• Work item:
If a line in the records contains the string "Cliquer", show that line.

***

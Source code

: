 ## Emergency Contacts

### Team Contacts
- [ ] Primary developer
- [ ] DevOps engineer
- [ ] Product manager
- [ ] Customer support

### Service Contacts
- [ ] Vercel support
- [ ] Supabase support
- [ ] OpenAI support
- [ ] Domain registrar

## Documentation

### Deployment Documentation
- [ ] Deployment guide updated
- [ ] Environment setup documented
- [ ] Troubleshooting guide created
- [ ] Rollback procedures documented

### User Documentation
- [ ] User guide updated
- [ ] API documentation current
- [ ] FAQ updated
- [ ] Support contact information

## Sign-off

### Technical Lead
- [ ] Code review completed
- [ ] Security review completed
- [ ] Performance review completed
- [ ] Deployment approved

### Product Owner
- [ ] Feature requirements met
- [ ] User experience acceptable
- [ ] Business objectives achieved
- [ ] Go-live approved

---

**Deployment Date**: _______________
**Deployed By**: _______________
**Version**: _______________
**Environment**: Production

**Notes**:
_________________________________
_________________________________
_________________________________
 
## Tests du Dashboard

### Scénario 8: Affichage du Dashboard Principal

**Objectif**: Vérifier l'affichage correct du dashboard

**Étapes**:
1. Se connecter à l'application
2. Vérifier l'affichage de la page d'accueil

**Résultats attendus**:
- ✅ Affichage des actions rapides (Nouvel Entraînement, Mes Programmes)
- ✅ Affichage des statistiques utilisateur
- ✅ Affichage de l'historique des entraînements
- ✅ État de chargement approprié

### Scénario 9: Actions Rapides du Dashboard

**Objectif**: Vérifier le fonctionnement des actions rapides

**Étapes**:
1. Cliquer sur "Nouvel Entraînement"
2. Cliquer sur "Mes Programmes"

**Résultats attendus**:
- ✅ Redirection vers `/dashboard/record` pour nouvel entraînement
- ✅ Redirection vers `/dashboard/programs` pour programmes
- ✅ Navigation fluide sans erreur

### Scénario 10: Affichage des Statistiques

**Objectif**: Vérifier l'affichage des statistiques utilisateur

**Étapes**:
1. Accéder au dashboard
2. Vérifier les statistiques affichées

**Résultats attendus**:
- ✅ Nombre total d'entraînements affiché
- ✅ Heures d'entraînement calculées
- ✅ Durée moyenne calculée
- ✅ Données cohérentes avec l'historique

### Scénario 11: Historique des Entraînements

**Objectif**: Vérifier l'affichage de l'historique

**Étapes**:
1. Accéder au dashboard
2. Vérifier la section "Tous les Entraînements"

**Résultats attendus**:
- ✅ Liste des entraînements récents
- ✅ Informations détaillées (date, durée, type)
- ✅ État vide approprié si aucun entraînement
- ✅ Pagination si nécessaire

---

***

• Exercise result:
1. Cliquer sur "Nouvel Entraînement"
2. Cliquer sur "Mes Programmes"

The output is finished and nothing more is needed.